INTRODUCTION
Puisant de nouveau dans la "matière de Bretagne", Marie - pour son lai du Chèvrefeuille - plonge dans le cycle arthurien, et plus précisément dans la légende de Tristan et Iseut. Mais plutôt que de raconter le contenu de l'histoire (que l'on sait parsemé de péripéties), Marie fait preuve d'une certaine originalité vis-à-vis de la légende que nous analyserons par l'étude de la métaphore (v. 61 - 104). Toutefois, pour nous mettre en condition, précisons dès lors que c'est le lai le plus court du recueil, que son intérêt n'est pas la "remambrance" - puisque Marie avoue dès le début avoir lu et entendu à propos de cette légende- , et que, en quelque sorte, ce lai est une mise en abîme: on apprend à la fin , par la compositrice de lai qu'est Marie, que c'est Tristan lui-même qui aurait fait le lai du Chèvrefeuille.
LECTURE DU PASSAGE: V. 61 - 104
* La légende de Tristan: complète, nombreux détails, différentes versions Thomas, Béroul, anonymes). Intervention massive éléments merveilleux: philtre, nains et géants, dragon, etc.
Or, on sait que, dès le début, Marie prend le parti d'exposer ses sources: orales & écrites. Donc: volonté non pas version supplémentaire, mais originalité => laquelle?
* Contenu: Tristan, chassé de la cour du roi Marc, apprend que Guenièvre ira avec celui-ci à Tintagel. Or, il connaît le chemin du cortège royal. Il décide donc de profiter de l'opportunité pour graver un message sur une baguette de noisetier: son nom, et, peut-être, une phrase d'amour. Guenièvre l'aperçoit, et les deux amants passent un moment ensemble.
: Ce contenu est manifestement ANECDOTIQUE: il n'apporte presque rien à la légende, légende qui, on le sait, est conservée par ailleurs sous déjà bien des formes. Quelles sont donc les motivations de Marie de France ?
* Amour et souffrance: cf. Contexte (séparés, besoin de se voir l'un l'autre, opportunité d'une rencontre)
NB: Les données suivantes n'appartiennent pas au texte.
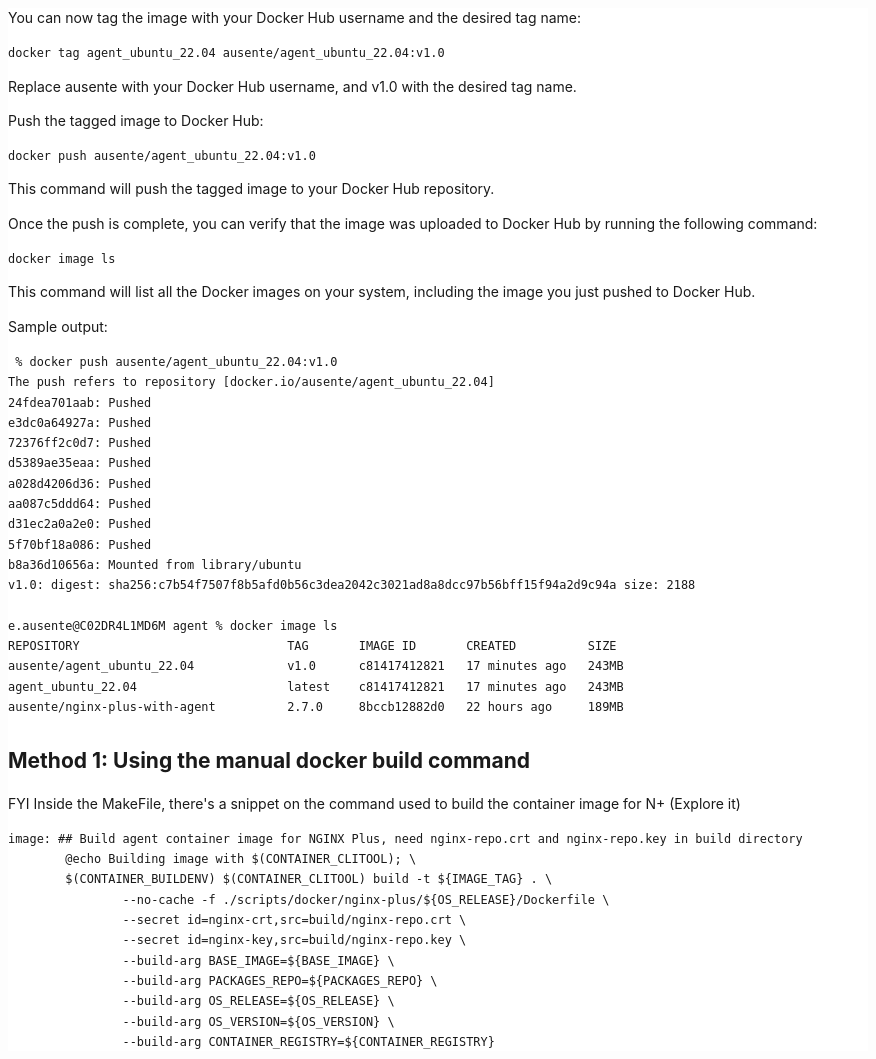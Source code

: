 
You can now tag the image with your Docker Hub username and the desired tag name:
```
docker tag agent_ubuntu_22.04 ausente/agent_ubuntu_22.04:v1.0 
```
Replace ausente with your Docker Hub username, and v1.0 with the desired tag name.


Push the tagged image to Docker Hub:
```
docker push ausente/agent_ubuntu_22.04:v1.0 
```
This command will push the tagged image to your Docker Hub repository.

Once the push is complete, you can verify that the image was uploaded to Docker Hub by running the following command:
```
docker image ls 
```
This command will list all the Docker images on your system, including the image you just pushed to Docker Hub.

Sample output: 
```
 % docker push ausente/agent_ubuntu_22.04:v1.0 
The push refers to repository [docker.io/ausente/agent_ubuntu_22.04]
24fdea701aab: Pushed 
e3dc0a64927a: Pushed 
72376ff2c0d7: Pushed 
d5389ae35eaa: Pushed 
a028d4206d36: Pushed 
aa087c5ddd64: Pushed 
d31ec2a0a2e0: Pushed 
5f70bf18a086: Pushed 
b8a36d10656a: Mounted from library/ubuntu 
v1.0: digest: sha256:c7b54f7507f8b5afd0b56c3dea2042c3021ad8a8dcc97b56bff15f94a2d9c94a size: 2188

e.ausente@C02DR4L1MD6M agent % docker image ls
REPOSITORY                             TAG       IMAGE ID       CREATED          SIZE
ausente/agent_ubuntu_22.04             v1.0      c81417412821   17 minutes ago   243MB
agent_ubuntu_22.04                     latest    c81417412821   17 minutes ago   243MB
ausente/nginx-plus-with-agent          2.7.0     8bccb12882d0   22 hours ago     189MB
```

## Method 1: Using the manual docker build command

FYI Inside the MakeFile, there's a snippet on the command used to build the container image for N+ (Explore it)
```
image: ## Build agent container image for NGINX Plus, need nginx-repo.crt and nginx-repo.key in build directory
        @echo Building image with $(CONTAINER_CLITOOL); \
        $(CONTAINER_BUILDENV) $(CONTAINER_CLITOOL) build -t ${IMAGE_TAG} . \
                --no-cache -f ./scripts/docker/nginx-plus/${OS_RELEASE}/Dockerfile \
                --secret id=nginx-crt,src=build/nginx-repo.crt \
                --secret id=nginx-key,src=build/nginx-repo.key \
                --build-arg BASE_IMAGE=${BASE_IMAGE} \
                --build-arg PACKAGES_REPO=${PACKAGES_REPO} \
                --build-arg OS_RELEASE=${OS_RELEASE} \
                --build-arg OS_VERSION=${OS_VERSION} \
                --build-arg CONTAINER_REGISTRY=${CONTAINER_REGISTRY}
```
* Les deux amants "ne peuvent vivre l'un sans l'autre": v. 67, v. 78, v.104.
: Cf. Les Deux Amants, p. 181, v. 236-237 : Dès que la dame éprouve la mort de celui qu'elle aime; elle meurt.
* "le noisetier": traduction de "la coldre"
L'autre nom du noisetier = le coudrier, or, selon un dictionnaire des symboles, le coudrier joue un rôle important dans les croyances populaires, et dans la MAGIE, à cause de:
- la souplesse de son bois
- la précocité de ses branches
- le fait que l'on croyait qu'il ne pouvait être atteint par la foudre.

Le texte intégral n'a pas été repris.